2016/05/21

音そのものには意味がないのか?いまだにわからない

岡村靖幸さんの新作『幸福』を友人から教えてもらい最近よく聴いてます。
岡村靖幸さんは50歳になったんですね。
同年代の尾崎豊さんも生きていたら、もう50歳なのかも。
80年代後半から90年前後まで、僕が高校生から22歳ぐらいまでですかね。
一番音楽にのめりこんでいた時期です。岡村靖幸さんについては僕は新曲をチェックしてる程度で大好きな部類ではありませんでした。実は。
僕が音楽の情報源にしていたのは、そうです、渋谷陽一さんのロッキング・オンです。もちろん僕は音楽思想の多くを渋谷陽一さんから影響を受けてまして。ロッキング・オンで取り上げられるか否か、これがチョイスする判断基準。取り上げられないものは産業音楽でありあちら側の忌々しき音楽である、と。岡村靖幸さんは取り上げられていました。なので、とりあえずはチェックしましたが。
そうですね・・なぜ、ハマらなかったかと言いますとそれはですね、当時のトレンディドラマに殺意を抱いていたからです(笑)。トレンディドラマがイメージされるものは、なにからなにまで全て自分の中から排除していました。もちろん、流行曲などは全てNOです。全て。
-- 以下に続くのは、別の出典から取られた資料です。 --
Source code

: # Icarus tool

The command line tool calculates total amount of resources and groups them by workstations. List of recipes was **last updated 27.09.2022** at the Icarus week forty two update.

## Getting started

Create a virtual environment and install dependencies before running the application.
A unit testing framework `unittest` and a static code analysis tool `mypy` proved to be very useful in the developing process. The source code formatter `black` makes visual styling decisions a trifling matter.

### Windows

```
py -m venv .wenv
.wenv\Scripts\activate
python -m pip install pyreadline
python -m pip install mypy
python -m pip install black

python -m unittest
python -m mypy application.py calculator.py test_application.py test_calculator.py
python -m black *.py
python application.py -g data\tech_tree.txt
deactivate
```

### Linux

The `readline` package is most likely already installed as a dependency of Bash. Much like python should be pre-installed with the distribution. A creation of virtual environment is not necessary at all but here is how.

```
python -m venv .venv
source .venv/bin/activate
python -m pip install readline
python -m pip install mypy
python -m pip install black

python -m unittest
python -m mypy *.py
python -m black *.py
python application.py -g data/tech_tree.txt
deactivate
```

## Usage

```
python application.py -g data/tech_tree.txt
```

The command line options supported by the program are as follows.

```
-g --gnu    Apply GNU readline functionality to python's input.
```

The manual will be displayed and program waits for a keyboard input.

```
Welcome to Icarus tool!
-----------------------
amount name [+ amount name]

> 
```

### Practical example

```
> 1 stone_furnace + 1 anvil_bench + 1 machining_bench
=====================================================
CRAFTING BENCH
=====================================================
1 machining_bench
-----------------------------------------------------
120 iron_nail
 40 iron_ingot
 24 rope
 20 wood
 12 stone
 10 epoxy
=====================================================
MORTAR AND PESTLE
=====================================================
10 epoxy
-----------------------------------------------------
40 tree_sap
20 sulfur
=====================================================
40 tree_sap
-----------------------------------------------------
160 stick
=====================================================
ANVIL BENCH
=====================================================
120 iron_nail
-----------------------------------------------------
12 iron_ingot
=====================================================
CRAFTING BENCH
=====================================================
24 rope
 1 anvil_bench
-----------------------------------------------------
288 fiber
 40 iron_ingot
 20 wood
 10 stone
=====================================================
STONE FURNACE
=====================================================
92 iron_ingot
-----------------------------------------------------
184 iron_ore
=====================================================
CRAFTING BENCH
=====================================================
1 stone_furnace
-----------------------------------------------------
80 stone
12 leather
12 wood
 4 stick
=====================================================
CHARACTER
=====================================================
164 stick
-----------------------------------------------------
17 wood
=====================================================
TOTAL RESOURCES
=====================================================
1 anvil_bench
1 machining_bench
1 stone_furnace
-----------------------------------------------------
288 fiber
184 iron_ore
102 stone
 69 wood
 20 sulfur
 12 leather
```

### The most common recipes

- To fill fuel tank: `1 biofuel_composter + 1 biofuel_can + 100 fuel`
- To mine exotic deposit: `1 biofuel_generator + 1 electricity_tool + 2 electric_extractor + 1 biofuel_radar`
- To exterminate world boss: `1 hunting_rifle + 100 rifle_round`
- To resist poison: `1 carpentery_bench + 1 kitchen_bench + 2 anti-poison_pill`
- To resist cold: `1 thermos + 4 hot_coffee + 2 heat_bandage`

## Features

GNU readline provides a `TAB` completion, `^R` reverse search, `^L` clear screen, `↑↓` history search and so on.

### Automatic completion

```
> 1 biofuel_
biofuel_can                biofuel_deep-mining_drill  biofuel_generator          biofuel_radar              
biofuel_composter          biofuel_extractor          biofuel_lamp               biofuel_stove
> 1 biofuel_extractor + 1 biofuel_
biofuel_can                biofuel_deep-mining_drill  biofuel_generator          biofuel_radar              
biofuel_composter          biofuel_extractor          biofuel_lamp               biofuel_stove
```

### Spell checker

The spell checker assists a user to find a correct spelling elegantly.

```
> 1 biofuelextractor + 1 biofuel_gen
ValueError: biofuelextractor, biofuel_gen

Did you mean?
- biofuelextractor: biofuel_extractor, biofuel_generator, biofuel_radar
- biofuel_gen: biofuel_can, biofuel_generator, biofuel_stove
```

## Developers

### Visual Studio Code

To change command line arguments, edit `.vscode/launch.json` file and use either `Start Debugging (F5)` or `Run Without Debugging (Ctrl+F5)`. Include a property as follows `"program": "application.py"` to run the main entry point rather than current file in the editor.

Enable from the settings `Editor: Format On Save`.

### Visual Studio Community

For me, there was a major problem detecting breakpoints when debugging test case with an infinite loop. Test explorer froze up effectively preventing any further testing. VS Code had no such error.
ちょっと話が逸れるのですが、村上龍さんの小説で『音楽の岸辺』という本があります。今、手元になく僕の記憶と極私的な印象による説明になるので、気になる方はちょっと読んで欲しいのですがそのなかで、
「音そのものに人は感動したりしないんだよ」
というようなセリフがあるんです。
そのセリフは音楽というものを信じていない主人公が発する言葉です。この言葉の意味について僕はかなり考えてきました。何度も何度も。そもそも、感動するとはなんなんだよということも含めて。現時点で僕が着地点としているのは、

人は音楽や歌によって、触発される自分の中に元々備わっている、もしくは持っている情報から「物語」が創出され、その「物語」に感動している、ということではないかと。レコード会社のプロモーション会議なんて、その最たるものでしょ?極端な例ですが。一人のアイドルに物語を持たせるという。ちょっと違う視点で言えば、「この歌を、この歌手を好きであることによる自己演出」というような。その方程式に、自分を当てはめるとこういうことです。
「ロッキング・オンが選ぶ音楽を聴く自分でいたい」と。いやいや、最終的には、実際の音楽を聴いて好きになったり、岡村靖幸さんみたいにハマらなかったりするわけなんですが、しかし、果たして僕は、岡村靖幸さんの「音楽」だけのインプット情報だったらどうなのだろうか。事実、今回の新作は僕は好きになりましたね。まあ、30年前の僕と今の僕では大きく全てが違うのですが。
渋谷陽一さんは大滝詠一さんについて語られたことがあります。
それは、大滝詠一という人は歌の匿名性にこだわった。なぜならば、最大のポップソングというのは「この歌は誰が作った歌なんだろう?」と思われるくらい浸透する歌なんだと。例えば童謡とかですよ。誰の歌なのか、誰がそもそも最初に歌っていたのかなんて誰も知らないけれども、みんなが知っているという。
自分の感性だけで聴く音楽をチョイスする。そういう時代が到来しました。過去も現在も音楽情報は全てがフラットです。特に日本のシステムを憎悪する若者たちは増えていて、「あちら側のマーケティングの仕掛けには乗らない」というスタンスが潜在的にある。あとは、もしかしたら、作り手側にボールは投げれているのかもしれません。音だけで物語を創出するという勝負感。
昔々のクラシックの時代と同じ方法だ。よく考えると。。